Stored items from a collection
_ _ _ _

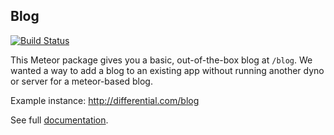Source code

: ## Blog

[![Build Status](https://travis-ci.org/Differential/meteor-blog.png?branch=master)](https://travis-ci.org/Differential/meteor-blog)

This Meteor package gives you a basic, out-of-the-box blog at `/blog`. We wanted a
way to add a blog to an existing app without running another dyno or server for
a meteor-based blog.

Example instance: http://differential.com/blog

See full [documentation](http://github.differential.com/meteor-blog/).

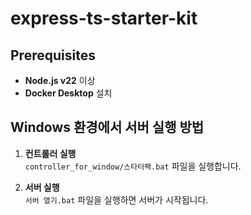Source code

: # express-ts-starter-kit

## Prerequisites
- **Node.js v22** 이상
- **Docker Desktop** 설치

## Windows 환경에서 서버 실행 방법

1. **컨트롤러 실행**  
   `controller_for_window/스타터팩.bat` 파일을 실행합니다.

2. **서버 실행**  
   `서버 열기.bat` 파일을 실행하면 서버가 시작됩니다.
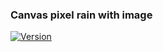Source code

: 

### Canvas pixel rain with image

[![Version](https://img.shields.io/badge/Web-https://koushikphy.github.io/Canvas-Pixel-Image/-success.svg)](https://koushikphy.github.io/Canvas-Pixel-Image/)  
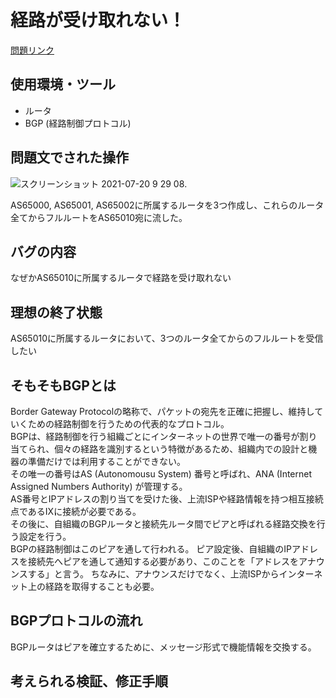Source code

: # 経路が受け取れない！
[問題リンク](https://blog.icttoracon.net/2020/11/02/%e7%b5%8c%e8%b7%af%e3%82%92%e5%8f%97%e3%81%91%e5%8f%96%e3%82%8c%e3%81%aa%e3%81%84/) 

## 使用環境・ツール
- ルータ
- BGP (経路制御プロトコル)

## 問題文でされた操作
![スクリーンショット 2021-07-20 9 29 08](https://user-images.githubusercontent.com/46861288/126244253-f1126be5-d88f-4118-9ef9-eaa69a7494e0.png). 

AS65000, AS65001, AS65002に所属するルータを3つ作成し、これらのルータ全てからフルルートをAS65010宛に流した。  


## バグの内容
なぜかAS65010に所属するルータで経路を受け取れない


## 理想の終了状態
AS65010に所属するルータにおいて、3つのルータ全てからのフルルートを受信したい  


## そもそもBGPとは
Border Gateway Protocolの略称で、パケットの宛先を正確に把握し、維持していくための経路制御を行うための代表的なプロトコル。  
BGPは、経路制御を行う組織ごとにインターネットの世界で唯一の番号が割り当てられ、個々の経路を識別するという特徴があるため、組織内での設計と機器の準備だけでは利用することができない。  
その唯一の番号はAS (Autonomousu System) 番号と呼ばれ、ANA (Internet Assigned Numbers Authority) が管理する。  
AS番号とIPアドレスの割り当てを受けた後、上流ISPや経路情報を持つ相互接続点であるIXに接続が必要である。  
その後に、自組織のBGPルータと接続先ルータ間でピアと呼ばれる経路交換を行う設定を行う。  
BGPの経路制御はこのピアを通して行われる。
ピア設定後、自組織のIPアドレスを接続先へピアを通して通知する必要があり、このことを「アドレスをアナウンスする」と言う。 
ちなみに、アナウンスだけでなく、上流ISPからインターネット上の経路を取得することも必要。


## BGPプロトコルの流れ
BGPルータはピアを確立するために、メッセージ形式で機能情報を交換する。  



## 考えられる検証、修正手順
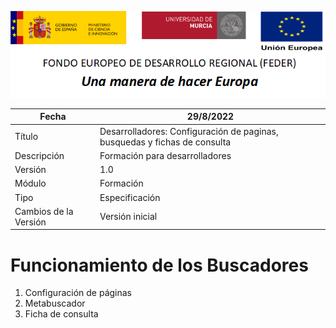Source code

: ![](Docs/media/CabeceraDocumentosMD.png)

| Fecha                 | 29/8/2022                                |
| --------------------- | ---------------------------------------- |
| Título                | Desarrolladores: Configuración de paginas, busquedas y fichas de consulta|
| Descripción           | Formación para desarrolladores |
| Versión               | 1.0                                      |
| Módulo                | Formación                            |
| Tipo                  | Especificación                           |
| Cambios de la Versión | Versión inicial                          |

# Funcionamiento de los Buscadores

 1. Configuración de páginas
 2. Metabuscador
 3. Ficha de consulta
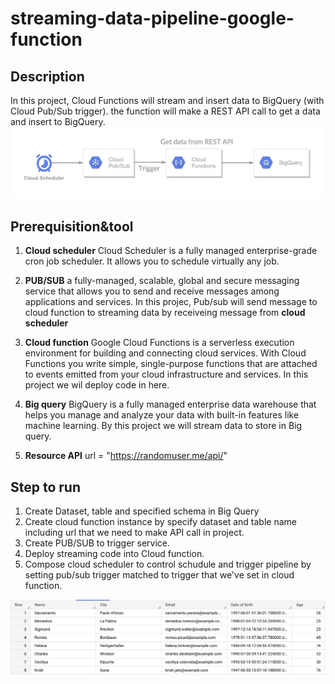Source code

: # streaming-data-pipeline-google-function
## Description
In this project, Cloud Functions will stream and insert data to BigQuery (with Cloud Pub/Sub trigger). the function will make a REST API call to get a data and insert to BigQuery.
![image](https://github.com/khokiat/streaming-data-pipeline-google-function/blob/main/Picture/Pipeline%20architecture.jpg?raw=true)

## Prerequisition&tool
1. **Cloud scheduler**
Cloud Scheduler is a fully managed enterprise-grade cron job scheduler. It allows you to schedule virtually any job.
2. **PUB/SUB**
a fully-managed, scalable, global and secure messaging service that allows you to send and receive messages among applications and services. In this projec, Pub/sub will send message to cloud function to streaming data by receiveing message from **cloud scheduler**
3. **Cloud function**
Google Cloud Functions is a serverless execution environment for building and connecting cloud services. With Cloud Functions you write simple, single-purpose functions that are attached to events emitted from your cloud infrastructure and services. In this project we wil deploy code in here.

4. **Big query**
BigQuery is a fully managed enterprise data warehouse that helps you manage and analyze your data with built-in features like machine learning. By this project we will stream data to store in Big query.

5. **Resource API**
url = "https://randomuser.me/api/"

## Step to run
1. Create Dataset, table and specified schema in Big Query
2. Create cloud function instance by specify dataset and table name including url that we need to make API call in project.
3. Create PUB/SUB to trigger service.
4. Deploy streaming code into Cloud function.
5. Compose cloud scheduler to control schudule and trigger pipeline by setting  pub/sub trigger matched to trigger that we've set in cloud function. 

![image](https://github.com/khokiat/streaming-data-pipeline-google-function/blob/main/Picture/Image%2017-7-2566%20BE%20at%2015.25.jpg?raw=true)
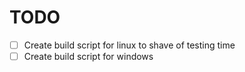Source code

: # TODO

- [ ] Create build script for linux to shave of testing time
- [ ] Create build script for windows

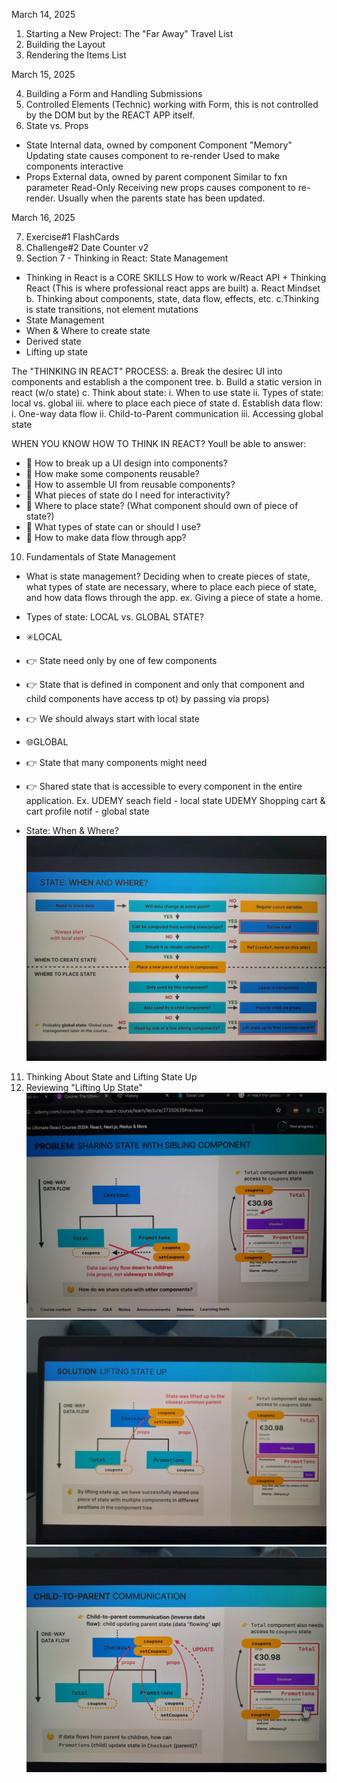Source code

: March 14, 2025

1. Starting a New Project: The "Far Away" Travel List
2. Building the Layout
3. Rendering the Items List

March 15, 2025

4. Building a Form and Handling Submissions
5. Controlled Elements (Technic) working with Form, this is not controlled by the DOM but by the REACT APP itself.
6. State vs. Props

- State
  Internal data, owned by component
  Component "Memory"
  Updating state causes component to re-render
  Used to make components interactive
- Props
  External data, owned by parent component
  Similar to fxn parameter
  Read-Only
  Receiving new props causes component to re-render. Usually when the parents state has been updated.

March 16, 2025

7. Exercise#1 FlashCards
8. Challenge#2 Date Counter v2
9. Section 7 - Thinking in React: State Management

- Thinking in React is a CORE SKILLS
  How to work w/React API + Thinking React (This is where professional react apps are built)
  a. React Mindset
  b. Thinking about components, state, data flow, effects, etc.
  c.Thinking is state transitions, not element mutations
- State Management
- When & Where to create state
- Derived state
- Lifting up state

The "THINKING IN REACT" PROCESS:
a. Break the desirec UI into components and establish a the component tree.
b. Build a static version in react (w/o state)
c. Think about state:
i. When to use state
ii. Types of state: local vs. global
iii. where to place each piece of state
d. Establish data flow:
i. One-way data flow
ii. Child-to-Parent communication
iii. Accessing global state

WHEN YOU KNOW HOW TO THINK IN REACT? Youll be able to answer:

- 🤔 How to break up a UI design into components?
- 🤔 How make some components reusable?
- 🤔 How to assemble UI from reusable components?
- 🤔 What pieces of state do I need for interactivity?
- 🤔 Where to place state? (What component should own of piece of state?)
- 🤔 What types of state can or should I use?
- 🤔 How to make data flow through app?

10. Fundamentals of State Management

- What is state management? Deciding when to create pieces of state, what types of state are necessary, where to place each piece of state, and how data flows through the app.
  ex. Giving a piece of state a home.
- Types of state: LOCAL vs. GLOBAL STATE?

- ✳️LOCAL
- 👉 State need only by one of few components
- 👉 State that is defined in component and only that component and child components have access tp ot) by passing via props)
- 👉 We should always start with local state
- 🌐GLOBAL
- 👉 State that many components might need
- 👉 Shared state that is accessible to every component in the entire application.
  Ex.
  UDEMY seach field - local state
  UDEMY Shopping cart & cart profile notif - global state

- State: When & Where?
  ![alt text](image.png)

11. Thinking About State and Lifting State Up
12. Reviewing "Lifting Up State"
    ![alt text](image-1.png)
    ![alt text](image-2.png)
    ![alt text](image-3.png)
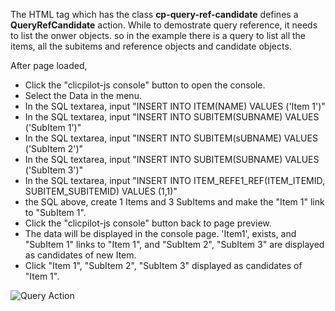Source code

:The HTML tag which has the class __cp-query-ref-candidate__ defines a __QueryRefCandidate__ action. While to demostrate query reference, it needs to list the onwer objects. so in the example there is a query to list all the items, all the subitems and reference objects and candidate objects.

After page loaded, 
* Click the "clicpilot-js console" button to open the console. 
* Select the Data in the menu. 
* In the SQL textarea, input "INSERT INTO ITEM(NAME) VALUES ('Item 1')"
* In the SQL textarea, input "INSERT INTO SUBITEM(SUBNAME) VALUES ('SubItem 1')"
* In the SQL textarea, input "INSERT INTO SUBITEM(sUBNAME) VALUES ('SubItem 2')"
* In the SQL textarea, input "INSERT INTO SUBITEM(SUBNAME) VALUES ('SubItem 3')"
* In the SQL textarea, input "INSERT INTO ITEM_REFE1_REF(ITEM_ITEMID, SUBITEM_SUBITEMID) VALUES (1,1)"
* the SQL above, create 1 Items and 3 SubItems and make the "Item 1" link to "SubItem 1".
* Click the "clicpilot-js console" button back to page preview.
* The data will be displayed in the console page. 'Item1', exists, and "SubItem 1" links to "Item 1", and "SubItem 2", "SubItem 3" are displayed as candidates of new Item.
* Click "Item 1", "SubItem 2", "SubItem 3" displayed as candidates of "Item 1".

![Query Action](./data/queryrefcandidate/queryrefcandidate_action_1.jpg)
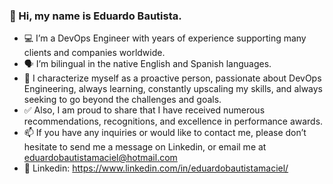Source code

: ### 👋 Hi, my name is Eduardo Bautista.

- 💻 I’m a DevOps Engineer with years of experience supporting many clients and companies worldwide.
- 🗣️ I’m bilingual in the native English and Spanish languages.
- 📝 I characterize myself as a proactive person, passionate about DevOps Engineering, always learning, constantly upscaling my skills, and always seeking to go beyond the challenges and goals.
- ✅ Also, I am proud to share that I have received numerous recommendations, recognitions, and excellence in performance awards.
- 📫 If you have any inquiries or would like to contact me, please don’t hesitate to send me a message on Linkedin, or email me at eduardobautistamaciel@hotmail.com
- 🔗 Linkedin: https://www.linkedin.com/in/eduardobautistamaciel/
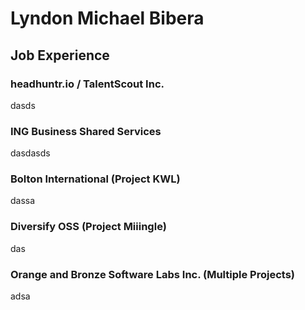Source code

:# Lyndon Michael Bibera

## Job Experience
### headhuntr.io / TalentScout Inc.
dasds

### ING Business Shared Services
dasdasds

### Bolton International (Project KWL)
dassa

### Diversify OSS (Project Miiingle)
das

### Orange and Bronze Software Labs Inc. (Multiple Projects)
adsa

_ _ _ _

Work item: When you reach the line with "1. Configuración de páginas" in the records above, start writing out each line exactly, and stop after the line with "In this project, Cloud". Pictures stay out.

Result:
 1. Configuración de páginas
 2. Metabuscador
 3. Ficha de consulta
Source code

: # streaming-data-pipeline-google-function
## Description
In this project, Cloud Functions will stream and insert data to BigQuery (with Cloud Pub/Sub trigger). the function will make a REST API call to get a data and insert to BigQuery.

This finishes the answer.